What's the fastest growing function known to contain infinitely many primes?

I'm sure this isn't fastest, but it's super-linear. It is known that for $k$ sufficiently large, there is always a prime between $k^3$ and $(k+1)^3$. Now consider the following function. If $n = 2^{2m+1}+j$, $0 \le j < 3 \cdot 2^{2m+1}$, then $f(n) = 2^{3m}+j$. Note that $2^{3m} + 3 \cdot 2^{2m+1} > (2^m+1)^3$ for $m \ge 1$. Thus for each sufficiently large $m$, there will always be $0 \le j < 3 \cdot 2^{2m+1}$ for which $f(2^{2m+1}+j)$ is prime.


It will be hard to find anything that grows faster than this.

In the late forties Mills proved that there was a real number $A>1$ for which $\lfloor{A^{3^n}}\rfloor$ is always a prime $(n = 1,2,3,...)$.


Using

Baker, R.C.; Harman, G.; Pintz, J., The difference between consecutive primes. II, Proc. Lond. Math. Soc., III. Ser. 83, No.3, 532-562 (2001).
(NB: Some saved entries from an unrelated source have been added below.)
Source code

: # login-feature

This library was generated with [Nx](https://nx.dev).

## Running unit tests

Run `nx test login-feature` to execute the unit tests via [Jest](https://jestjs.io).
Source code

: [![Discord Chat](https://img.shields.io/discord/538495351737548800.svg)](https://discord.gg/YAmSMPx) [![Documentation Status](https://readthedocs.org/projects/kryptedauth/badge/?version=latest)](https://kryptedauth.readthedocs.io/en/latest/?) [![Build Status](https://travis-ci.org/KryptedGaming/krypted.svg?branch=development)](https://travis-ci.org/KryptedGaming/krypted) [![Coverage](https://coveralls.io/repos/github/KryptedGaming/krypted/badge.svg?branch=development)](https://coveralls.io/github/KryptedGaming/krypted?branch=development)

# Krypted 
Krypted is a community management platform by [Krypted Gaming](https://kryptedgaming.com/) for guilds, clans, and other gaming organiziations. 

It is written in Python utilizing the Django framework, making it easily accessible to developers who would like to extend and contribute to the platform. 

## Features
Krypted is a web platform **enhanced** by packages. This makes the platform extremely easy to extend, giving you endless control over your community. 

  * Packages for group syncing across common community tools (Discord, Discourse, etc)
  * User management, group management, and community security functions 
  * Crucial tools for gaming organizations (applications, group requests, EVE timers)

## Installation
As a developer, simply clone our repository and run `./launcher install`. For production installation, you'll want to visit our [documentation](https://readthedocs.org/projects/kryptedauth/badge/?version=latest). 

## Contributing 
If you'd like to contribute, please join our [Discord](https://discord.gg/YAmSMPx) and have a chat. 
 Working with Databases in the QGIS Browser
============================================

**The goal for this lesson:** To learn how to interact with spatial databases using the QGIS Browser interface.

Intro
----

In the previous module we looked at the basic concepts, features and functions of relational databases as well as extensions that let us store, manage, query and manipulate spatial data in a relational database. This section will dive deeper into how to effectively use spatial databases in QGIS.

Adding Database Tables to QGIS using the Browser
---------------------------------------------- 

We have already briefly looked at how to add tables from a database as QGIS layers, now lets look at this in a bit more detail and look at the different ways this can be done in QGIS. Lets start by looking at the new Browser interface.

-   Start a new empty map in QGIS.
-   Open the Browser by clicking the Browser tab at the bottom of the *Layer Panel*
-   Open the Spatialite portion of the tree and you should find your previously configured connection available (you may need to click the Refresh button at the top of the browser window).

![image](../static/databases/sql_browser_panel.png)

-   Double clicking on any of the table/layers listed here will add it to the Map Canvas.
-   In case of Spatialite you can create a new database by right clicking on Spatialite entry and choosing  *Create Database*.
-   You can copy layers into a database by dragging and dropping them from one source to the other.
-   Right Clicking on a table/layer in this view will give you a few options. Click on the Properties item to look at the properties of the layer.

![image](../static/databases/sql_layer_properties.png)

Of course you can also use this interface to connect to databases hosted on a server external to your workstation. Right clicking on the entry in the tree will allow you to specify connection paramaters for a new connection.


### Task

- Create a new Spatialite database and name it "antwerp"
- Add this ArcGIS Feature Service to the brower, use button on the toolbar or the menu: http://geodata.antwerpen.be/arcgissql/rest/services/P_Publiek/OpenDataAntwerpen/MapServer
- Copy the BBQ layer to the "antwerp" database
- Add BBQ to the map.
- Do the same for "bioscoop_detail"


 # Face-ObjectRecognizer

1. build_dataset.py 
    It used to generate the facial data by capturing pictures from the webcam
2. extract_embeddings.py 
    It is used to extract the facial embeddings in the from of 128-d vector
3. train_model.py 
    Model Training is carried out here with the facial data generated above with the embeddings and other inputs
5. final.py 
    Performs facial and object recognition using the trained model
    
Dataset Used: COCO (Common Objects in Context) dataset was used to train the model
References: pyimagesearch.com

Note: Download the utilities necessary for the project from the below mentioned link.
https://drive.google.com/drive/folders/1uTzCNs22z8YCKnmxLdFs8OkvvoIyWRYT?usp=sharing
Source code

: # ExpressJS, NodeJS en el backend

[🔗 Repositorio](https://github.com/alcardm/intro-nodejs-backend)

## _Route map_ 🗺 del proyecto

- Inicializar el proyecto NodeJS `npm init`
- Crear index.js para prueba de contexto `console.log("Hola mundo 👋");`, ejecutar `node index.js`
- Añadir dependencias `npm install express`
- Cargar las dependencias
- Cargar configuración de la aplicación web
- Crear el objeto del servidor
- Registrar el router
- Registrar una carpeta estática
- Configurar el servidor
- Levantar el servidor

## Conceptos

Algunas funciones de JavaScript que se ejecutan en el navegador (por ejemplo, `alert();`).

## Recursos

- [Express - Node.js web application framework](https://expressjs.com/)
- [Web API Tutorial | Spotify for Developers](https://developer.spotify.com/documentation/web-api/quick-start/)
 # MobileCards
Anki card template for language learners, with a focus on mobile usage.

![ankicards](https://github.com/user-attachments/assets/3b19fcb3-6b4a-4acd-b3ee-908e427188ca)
ZBL1016.11037.,

in every interval of the form $[x - x^{21\over 40}, x]$ there is at least one prime number, for sufficiently large $x$. Therefore the elegant answer by Robert Israel can be adapted and improved by mapping all intervals of $\mathbb N$ of the form $[2^{21n},2^{22n}]$ into $[2^{40n}-2^{21n}, 2^{40n}]$ via addition of $2^{40n}-2^{22n}$ and defining the function elsewhere arbitrarily up to monotonicity. This yields a monotonic function which is $O(n^{40/21})$ and contains infinitely many primes. (Given the Riemann Hypothesis, this can be improved slightly to a quadratically increasing function.)